Exploring the Effects of Missingness and Imputation on the Early Prediction of Sepsis

Liam McCoy1, Srinivasan Sivanandan2, Daniel Dastoor2, Sneha Desai2, Angad Kalra2
1University of Toronto Faculty of Medicine, 2University of Toronto


Introduction: Sepsis is a major cause of morbidity and mortality in modern intensive care units (ICUs). Early detection and antibiotic treatment of sepsis is critical for improving patient survival in ICUs. Algorithms for the successful early prediction of sepsis from electronic health record physiological signals must deal with a high degree of missingness in laboratory values - values ordered infrequently and at irregular intervals. Reflecting deliberate choices to test or not, the pattern of missing and present values implicitly contain important clinical insights and must be actively considered in both the prediction and imputation processes.

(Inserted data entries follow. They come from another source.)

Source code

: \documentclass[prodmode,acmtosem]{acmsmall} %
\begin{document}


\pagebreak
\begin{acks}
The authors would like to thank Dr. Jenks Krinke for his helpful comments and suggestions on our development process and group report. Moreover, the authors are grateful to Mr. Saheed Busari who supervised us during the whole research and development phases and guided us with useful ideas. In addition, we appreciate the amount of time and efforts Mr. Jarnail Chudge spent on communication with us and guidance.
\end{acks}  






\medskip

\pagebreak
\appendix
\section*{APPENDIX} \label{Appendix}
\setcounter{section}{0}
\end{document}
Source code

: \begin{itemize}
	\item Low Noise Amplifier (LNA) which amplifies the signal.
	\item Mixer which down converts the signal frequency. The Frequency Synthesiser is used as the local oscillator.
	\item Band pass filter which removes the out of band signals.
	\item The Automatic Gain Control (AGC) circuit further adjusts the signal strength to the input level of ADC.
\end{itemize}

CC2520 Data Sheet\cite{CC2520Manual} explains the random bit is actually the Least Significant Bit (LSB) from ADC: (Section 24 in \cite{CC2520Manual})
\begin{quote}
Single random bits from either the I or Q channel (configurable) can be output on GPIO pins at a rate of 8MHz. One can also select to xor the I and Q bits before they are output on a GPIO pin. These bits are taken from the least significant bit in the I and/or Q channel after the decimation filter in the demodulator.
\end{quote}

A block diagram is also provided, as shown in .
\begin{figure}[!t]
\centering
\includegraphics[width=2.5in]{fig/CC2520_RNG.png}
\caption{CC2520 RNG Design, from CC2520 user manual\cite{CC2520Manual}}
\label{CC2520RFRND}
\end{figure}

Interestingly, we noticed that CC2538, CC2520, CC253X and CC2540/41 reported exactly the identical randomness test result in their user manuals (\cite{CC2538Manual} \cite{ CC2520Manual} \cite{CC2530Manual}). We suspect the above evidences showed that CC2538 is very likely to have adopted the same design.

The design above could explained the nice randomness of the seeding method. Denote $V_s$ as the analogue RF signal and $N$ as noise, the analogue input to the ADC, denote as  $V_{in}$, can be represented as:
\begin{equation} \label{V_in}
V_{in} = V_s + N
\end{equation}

Methods: In this paper we establish and compare results for sepsis prediction with recurrent and non-recurrent prediction models. Further, we compare the predictive performance of our models on datasets imputed by methods of mean and forward imputation, Denoising Autoencoders, learned decay factors, and a Generative Adversarial Network. Through the addition of artificially induced missingness, we compare the performance of these imputation strategies through the reconstruction error of the physiological signals. Results: The best performing model in our experiments was an LSTM model trained on physiological signals and their corresponding missingness indicators, obtaining an AUROC of 0.839 ± 0.004 with a utility score of 0.444 ± 0.015. We saw no correlation between quality of imputation performance and subsequent predictive performance. Conclusion: In exploring these imputation strategies on the predictive performance of our models, our experiments show that the simplest imputation methods perform at least as well as enhanced imputation techniques, demonstrating the orthogonality of imputation and prediction performance.